Да, я вас люблю, я тоже люблю страстно? И, однако же, я знаю вас не
больше, чем вы знаете меня. Поэтому не питайте ко мне никакой призна-
тельности за то, что я для вас сделал. Я повиновался тем, кто стоит выше
меня, я выполнял возложенную на меня обязанность. Забудьте обо всем,
кроме моей любви к вам, - любви, которую я могу доказать только тем, что
расстаюсь с вами. Эта любовь столь же неистова, сколь почтительна. Она
будет столь же длительна, сколь внезапно и безрассудно было ее возникно-
вение. Я почти не видел вашего лица, ничего не знаю о вашей жизни, но
чувствую, что душа моя принадлежит вам, и притом навсегда. Даже если бы
оказалось, что ваше прошлое так же запятнано, как чисто ваше чело, я не
стал бы меньше любить и уважать вас. Я уезжаю, преисполненный гордости,
радости и горечи. Вы любите меня! Хватит ли у меня сил перенести мысль о
возможности потерять вас, если грозная сила, управляющая вами и мною,
осудит меня на это?.. Не знаю. В эту минуту, несмотря на весь мой ужас,
я не могу чувствовать себя несчастным, я чересчур опьянен нашей взаимной
любовью. Даже если мне придется тщетно разыскивать вас всю жизнь, я не
буду жаловаться на то, что встретил вас и вкусил в одном-единственном
поцелуе блаженство, о котором буду помнить вечно. Но я не смогу потерять
надежду, что когда-нибудь найду вас. И пусть наша встреча длилась всего
одно мгновение, пусть у меня не останется иного доказательства вашей
любви, кроме того священного поцелуя, я все-таки буду во сто раз счаст-
ливее, чем был до того, как узнал вас.
А ты, святая девушка, бедное смятенное создание, ты тоже вспоминай
без стыда и страха те краткие и дивные минуты, когда ты ощущала, как моя
любовь проникает в твое сердце. Ты сказала сама - любовь приходит к нам
от бога, и не в нашей власти погасить ее или зажечь помимо него. Если
даже я и недостоин тебя, внезапное наитие, толкнувшее тебя ответить на
мое объятие, не стало от этого менее священным. Однако, тебе покрови-
тельствует провидение - оно не пожелало, чтобы сокровище твоей привязан-
ности упало в тину эгоистического и холодного сердца. Окажись я неблаго-
дарным, с твоей стороны это все равно было бы проявлением благородного,
но сбившегося с пути инстинкта, святого, но впавшего в ошибку увлечения.

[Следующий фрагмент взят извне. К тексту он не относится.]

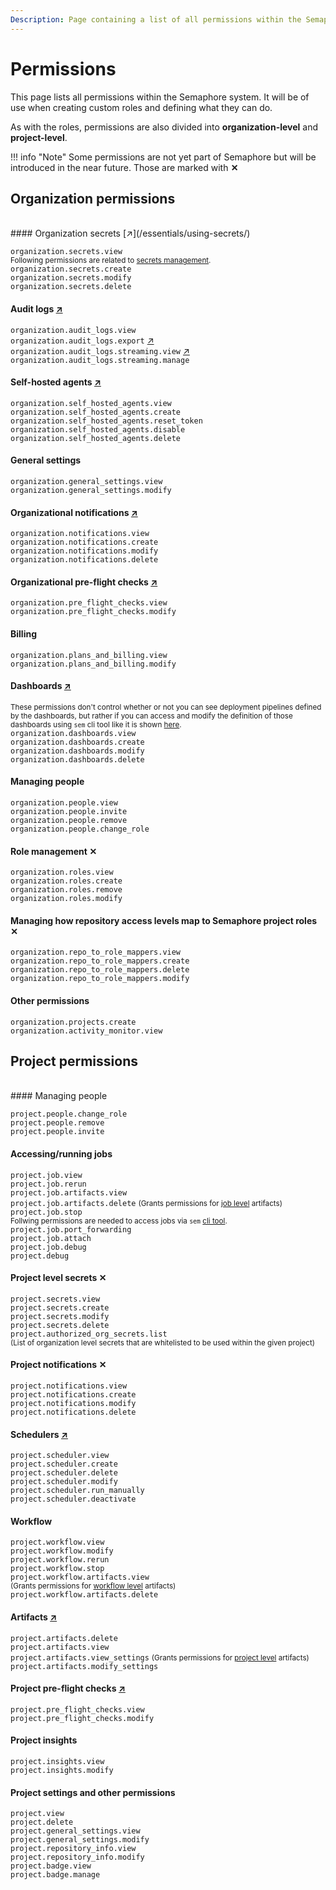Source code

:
 ```yaml
---
Description: Page containing a list of all permissions within the Semaphore.
---
```


# Permissions

This page lists all permissions within the Semaphore system. It will be 
of use when creating custom roles and defining what they can do. 

As with the roles, permissions are also divided into **organization-level**
and **project-level**.

!!! info "Note"
    Some permissions are not yet part of Semaphore but will be introduced in the near future. Those are marked with **✕**


## Organization permissions

<br />
#### Organization secrets [↗](/essentials/using-secrets/)

`organization.secrets.view`<br />
<span style="font-size:smaller;">Following permissions are related to
[secrets management](/essentials/using-secrets/#creating-and-managing-secrets).</span><br />
`organization.secrets.create`<br />
`organization.secrets.modify`<br />
`organization.secrets.delete`<br />

#### Audit logs [↗](/security/audit-logs/)

`organization.audit_logs.view`<br />
`organization.audit_logs.export` [↗](/security/audit-logs-exporting/)<br />
`organization.audit_logs.streaming.view` [↗](/security/audit-logs-exporting/#streaming)<br />
`organization.audit_logs.streaming.manage`<br />

#### Self-hosted agents [↗](/ci-cd-environment/self-hosted-agents-overview/)

`organization.self_hosted_agents.view`<br />
`organization.self_hosted_agents.create`<br />
`organization.self_hosted_agents.reset_token`<br />
`organization.self_hosted_agents.disable`<br />
`organization.self_hosted_agents.delete`<br />

#### General settings

`organization.general_settings.view`<br />
`organization.general_settings.modify`<br />

#### Organizational notifications [↗](/essentials/webhook-notifications/)

`organization.notifications.view`<br />
`organization.notifications.create`<br />
`organization.notifications.modify`<br />
`organization.notifications.delete`<br />

#### Organizational pre-flight checks [↗](/essentials/configuring-pre-flight-checks/)

`organization.pre_flight_checks.view`<br />
`organization.pre_flight_checks.modify`<br />

#### Billing

`organization.plans_and_billing.view`<br />
`organization.plans_and_billing.modify`<br />

#### Dashboards [↗](/essentials/deployment-dashboards/)

<span style="font-size:smaller;">These permissions don't control whether or not you can see deployment pipelines
defined by the dashboards, but rather if you can access and modify the definition of those
dashboards using `sem` cli tool like it is shown [here](/essentials/deployment-dashboards/#creating-a-dashboard).</span><br />
`organization.dashboards.view`<br />
`organization.dashboards.create`<br />
`organization.dashboards.modify`<br />
`organization.dashboards.delete`<br />

#### Managing people

`organization.people.view`<br />
`organization.people.invite`<br />
`organization.people.remove`<br />
`organization.people.change_role`<br />

#### Role management **✕**

`organization.roles.view`<br />
`organization.roles.create`<br />
`organization.roles.remove`<br />
`organization.roles.modify`<br />

#### Managing how repository access levels map to Semaphore project roles **✕**

`organization.repo_to_role_mappers.view`<br />
`organization.repo_to_role_mappers.create`<br />
`organization.repo_to_role_mappers.delete`<br />
`organization.repo_to_role_mappers.modify`<br />

#### Other permissions

`organization.projects.create`<br />
`organization.activity_monitor.view`<br />

## Project permissions

<br />
#### Managing people

`project.people.change_role`<br />
`project.people.remove`<br />
`project.people.invite`<br />

#### Accessing/running jobs

`project.job.view`<br />
`project.job.rerun`<br />
`project.job.artifacts.view`<br />
`project.job.artifacts.delete`
<span style="font-size:smaller;">(Grants permissions for [job level](/essentials/artifacts/#job-artifacts) artifacts)</span><br />
`project.job.stop`<br />
<span style="font-size:smaller;">Follwing permissions are needed to
access jobs via `sem` [cli tool](/reference/sem-command-line-tool/#operations).</span><br />
`project.job.port_forwarding`<br />
`project.job.attach`<br />
`project.job.debug`<br />
`project.debug`<br />

#### Project level secrets **✕**

`project.secrets.view`<br />
`project.secrets.create`<br />
`project.secrets.modify`<br />
`project.secrets.delete`<br />
`project.authorized_org_secrets.list`<br /> <span style="font-size:smaller;">(List of organization level secrets
that are whitelisted to be used within the given project)</span><br />

#### Project notifications **✕**

`project.notifications.view`<br />
`project.notifications.create`<br />
`project.notifications.modify`<br />
`project.notifications.delete`<br />

#### Schedulers [↗](/essentials/schedule-a-workflow-run/)

`project.scheduler.view`<br />
`project.scheduler.create`<br />
`project.scheduler.delete`<br />
`project.scheduler.modify`<br />
`project.scheduler.run_manually`<br />
`project.scheduler.deactivate`<br />

#### Workflow

`project.workflow.view`<br />
`project.workflow.modify`<br />
`project.workflow.rerun`<br />
`project.workflow.stop`<br />
`project.workflow.artifacts.view `<br />
<span style="font-size:smaller;">(Grants permissions for [workflow level](/essentials/artifacts/#workflow-artifacts) artifacts)</span><br />
`project.workflow.artifacts.delete`<br />

#### Artifacts [↗](/essentials/artifacts/)

`project.artifacts.delete`<br />
`project.artifacts.view`<br />
`project.artifacts.view_settings`
<span style="font-size:smaller;">(Grants permissions for [project level](/essentials/artifacts/#project-artifacts) artifacts)</span><br />
`project.artifacts.modify_settings`<br />

#### Project pre-flight checks [↗](essentials/configuring-pre-flight-checks/#project-pre-flight-checks)

`project.pre_flight_checks.view`<br />
`project.pre_flight_checks.modify`<br />

#### Project insights 

`project.insights.view`<br />
`project.insights.modify`<br />

#### Project settings and other permissions

`project.view`<br />
`project.delete`<br />
`project.general_settings.view`<br />
`project.general_settings.modify`<br />
`project.repository_info.view`<br />
`project.repository_info.modify`<br />
`project.badge.view`<br />
`project.badge.manage`<br />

Но нет, я обожаю тебя, и, каков бы я ни был, ты, во всяком случае, не
ошиблась, считая себя любимой. Ты не была осквернена биением моего серд-
ца, опорой моих рук, движением моих уст. Наше взаимное доверие, наш
властный порыв подарили нам миг такого самозабвения, какое возвышает и
освящает лишь длительная страсть. К чему сожалеть об этом? Я знаю, есть
что-то пугающее в роковой силе, толкнувшей нас друг к другу. Но это
перст божий! И мы не можем противиться ему. Я уношу с собой нашу огром-
ную тайну. Храни ее и ты, не открывай ее никому. Быть может, Беппо тоже
не понял бы ее. Кто бы ни был этот друг, один я могу уважать твое безу-
мие и почитать твою слабость, потому что сам разделяю эти чувства. Про-
щай! И, быть может, навсегда! А ведь, по мнению света, я свободен и, ка-
жется, ты тоже. Я не могу любить другую и вижу, что ты любишь только ме-
ня... Но судьбы наши более не принадлежат нам. Я связан вечным обетом,
и, по-видимому, очень скоро то же самое случится с тобой. Во всяком слу-
чае, ты во власти Невидимых, а эта власть не знает пощады. Прощай же...
Сердце мое разрывается, но бог даст мне силу принести эту жертву и дру-
гие, еще более тягостные, если только они существуют. Прощай... Прощай!
О, милосердный бог, сжалься надо мною!"
Это письмо без подписи было написано неразборчивым или измененным по-
черком.
- Карл! - вскричала бледная и дрожащая Консуэло. - Это письмо дал те-
бе рыцарь?
- Да, синьора.
- И он писал его сам?
- Да, синьора, но с большим трудом. У него ранена правая рука.
- Ранена? И опасно?
- Может, и так. Рана глубокая, хотя он, кажется, совсем не обращает
на нее внимания.
- Но где же это случилось?
- Прошлой ночью, недалеко от границы. Когда мы меняли лошадей, одна
из них чуть было не понесла, а форейтор еще не успел сесть на свою ло-
шадь. Вы сидели в карете одна, мы с ним стояли в нескольких шагах. Ры-
царь удержал лошадь с дьявольской силой и львиным мужеством... Конь был
поистине страшен...
- Да, да, меня ужасно трясло. Но ведь потом ты сказал, что все благо-
получно.
- Я не заметил, что господин рыцарь поранил себе кисть о пряжку
сбруи.
- И все из-за меня! Скажи мне, Карл, рыцарь уже уехал?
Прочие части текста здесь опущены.